Nápoles no se visita: se vive. Caótica, ruidosa y tremendamente auténtica, la capital del sur de Italia te atrapa con sus callejones tendidos de ropa, el aroma a pizza recién horneada y la silueta del Vesubio vigilando la bahía. Te proponemos una escapada para rendirte a su encanto desordenado.
Perderse por el centro histórico
El corazón de Nápoles es Spaccanapoli, la calle recta que parte en dos el casco antiguo, declarado Patrimonio de la Humanidad. Camina sin prisa entre puestos de artesanos, altares improvisados y vespas que aparecen de la nada. No te pierdas la Cappella Sansevero, donde te espera el Cristo Velado, una escultura de mármol tan delicada que parece cubierta por una tela de verdad. Muy cerca, la Via San Gregorio Armeno concentra los talleres de belenes más famosos de Italia, abiertos todo el año.
Otro plan que sorprende es bajar a la Nápoles subterránea, una red de galerías y cisternas excavadas en la toba volcánica que cuenta más de dos mil años de historia, desde los griegos hasta los refugios de la Segunda Guerra Mundial.
La pizza en su cuna
En Nápoles nació la pizza y aquí se come distinta: masa blanda, bordes inflados y horno de leña. La margherita y la marinara son las reinas, y lo habitual es comerlas enteras, plegadas si hace falta. Para el dulce, dos clásicos: la sfogliatella, un hojaldre crujiente relleno de ricotta, y el babà empapado en ron.

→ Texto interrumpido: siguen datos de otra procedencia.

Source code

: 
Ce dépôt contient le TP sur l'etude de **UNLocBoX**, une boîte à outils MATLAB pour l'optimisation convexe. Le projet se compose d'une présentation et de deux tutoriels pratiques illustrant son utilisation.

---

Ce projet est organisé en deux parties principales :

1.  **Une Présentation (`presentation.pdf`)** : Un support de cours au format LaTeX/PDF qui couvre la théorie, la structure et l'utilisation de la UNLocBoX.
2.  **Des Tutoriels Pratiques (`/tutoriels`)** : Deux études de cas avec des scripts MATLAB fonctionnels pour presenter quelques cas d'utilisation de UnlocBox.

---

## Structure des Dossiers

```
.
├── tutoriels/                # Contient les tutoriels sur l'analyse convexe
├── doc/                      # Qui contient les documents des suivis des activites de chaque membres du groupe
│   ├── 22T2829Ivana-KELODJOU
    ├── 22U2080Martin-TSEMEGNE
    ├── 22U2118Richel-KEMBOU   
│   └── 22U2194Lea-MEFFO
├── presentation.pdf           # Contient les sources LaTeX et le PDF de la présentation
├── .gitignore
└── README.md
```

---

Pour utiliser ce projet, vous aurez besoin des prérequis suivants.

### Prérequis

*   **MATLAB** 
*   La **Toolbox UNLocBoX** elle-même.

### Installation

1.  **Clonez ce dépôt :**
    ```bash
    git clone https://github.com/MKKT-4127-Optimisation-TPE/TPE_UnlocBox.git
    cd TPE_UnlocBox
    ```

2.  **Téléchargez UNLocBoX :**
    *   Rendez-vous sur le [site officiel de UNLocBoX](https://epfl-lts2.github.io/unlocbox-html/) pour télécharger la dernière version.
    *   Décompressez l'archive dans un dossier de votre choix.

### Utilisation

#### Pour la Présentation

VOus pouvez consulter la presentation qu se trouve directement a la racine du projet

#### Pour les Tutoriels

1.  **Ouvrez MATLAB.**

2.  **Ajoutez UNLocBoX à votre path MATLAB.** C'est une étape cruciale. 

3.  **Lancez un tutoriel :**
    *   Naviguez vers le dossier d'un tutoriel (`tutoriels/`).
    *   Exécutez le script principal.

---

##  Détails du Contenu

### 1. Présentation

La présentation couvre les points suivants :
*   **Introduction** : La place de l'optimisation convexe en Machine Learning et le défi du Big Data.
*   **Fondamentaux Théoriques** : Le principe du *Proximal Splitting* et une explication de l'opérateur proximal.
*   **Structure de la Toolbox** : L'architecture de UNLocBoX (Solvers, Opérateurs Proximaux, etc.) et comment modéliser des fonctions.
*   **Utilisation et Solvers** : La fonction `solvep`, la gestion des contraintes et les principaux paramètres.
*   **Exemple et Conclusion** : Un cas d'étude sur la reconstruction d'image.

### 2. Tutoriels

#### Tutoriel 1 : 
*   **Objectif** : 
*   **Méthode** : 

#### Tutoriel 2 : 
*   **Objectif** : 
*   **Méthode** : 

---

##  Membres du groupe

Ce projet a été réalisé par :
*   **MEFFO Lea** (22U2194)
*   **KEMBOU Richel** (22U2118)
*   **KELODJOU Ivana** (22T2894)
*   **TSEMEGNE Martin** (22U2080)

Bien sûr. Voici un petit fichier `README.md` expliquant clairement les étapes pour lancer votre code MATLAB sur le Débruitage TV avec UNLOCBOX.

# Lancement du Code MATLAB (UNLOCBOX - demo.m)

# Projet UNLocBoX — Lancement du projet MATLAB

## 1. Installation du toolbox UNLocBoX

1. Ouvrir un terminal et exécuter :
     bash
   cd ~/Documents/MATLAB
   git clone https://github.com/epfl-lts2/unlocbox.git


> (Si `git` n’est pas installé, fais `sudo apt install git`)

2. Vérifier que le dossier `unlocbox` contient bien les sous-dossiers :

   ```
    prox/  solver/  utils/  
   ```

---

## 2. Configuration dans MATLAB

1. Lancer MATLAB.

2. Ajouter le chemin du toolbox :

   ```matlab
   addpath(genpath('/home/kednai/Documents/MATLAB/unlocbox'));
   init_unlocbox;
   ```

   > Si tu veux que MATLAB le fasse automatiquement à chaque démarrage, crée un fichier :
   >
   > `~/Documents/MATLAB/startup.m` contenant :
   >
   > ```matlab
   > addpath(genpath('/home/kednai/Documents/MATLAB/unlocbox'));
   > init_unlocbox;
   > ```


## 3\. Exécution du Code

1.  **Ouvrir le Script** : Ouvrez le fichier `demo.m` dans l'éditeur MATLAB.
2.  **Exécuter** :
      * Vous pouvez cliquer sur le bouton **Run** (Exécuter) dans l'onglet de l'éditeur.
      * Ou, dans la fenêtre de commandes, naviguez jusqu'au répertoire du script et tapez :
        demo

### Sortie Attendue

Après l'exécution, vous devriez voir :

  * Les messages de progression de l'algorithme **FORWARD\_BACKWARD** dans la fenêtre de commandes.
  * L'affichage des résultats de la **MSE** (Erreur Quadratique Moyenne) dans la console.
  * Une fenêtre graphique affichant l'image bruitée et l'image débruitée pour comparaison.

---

Y no te vayas sin un café en barra, corto e intenso, como manda la tradición napolitana. Si quieres llegar con los deberes hechos, una guía de viaje de Nápoles te ayudará a localizar los barrios con más solera pizzera.
El Vesubio y Pompeya
La gran excursión desde la ciudad es doble. Por un lado, el ascenso al cráter del Vesubio, con vistas espectaculares de toda la bahía; se sube en transporte hasta cierta altura y el último tramo se hace a pie por un sendero de ceniza. Por otro, las ruinas de Pompeya, la ciudad romana sepultada por la erupción del año 79: calles, villas con frescos, termas y anfiteatro conservados de forma asombrosa. Ambas visitas se pueden combinar en un día si madrugas, aunque Pompeya merece una jornada entera.
Consejos prácticos
- Muévete a pie por el centro y en metro o funicular para las cuestas del Vomero, desde donde tendrás la mejor panorámica de la ciudad.
- Nápoles es una escapada perfecta de tres o cuatro días; con una mochila de cabina te ahorras facturar y te mueves ligero entre callejones y estaciones.
- La luz del sur pega fuerte incluso en primavera: unas gafas de sol polarizadas se agradecen en el paseo marítimo de Mergellina y en la subida al volcán.
- Vigila tus pertenencias en el transporte público, como en cualquier gran ciudad, y déjate llevar: el desorden forma parte del encanto.
Cuándo ir
La primavera y el otoño son ideales: temperaturas suaves, menos colas en Pompeya y terrazas llenas de vida. El verano puede ser sofocante en los callejones, aunque siempre queda la brisa del paseo marítimo y una excursión en barco por la bahía hacia Capri o la costa amalfitana.
Nápoles es pura vida concentrada: ruidosa, golosa y con un volcán de telón de fondo. Ven con hambre y con ganas de callejear, porque esta ciudad no se olvida.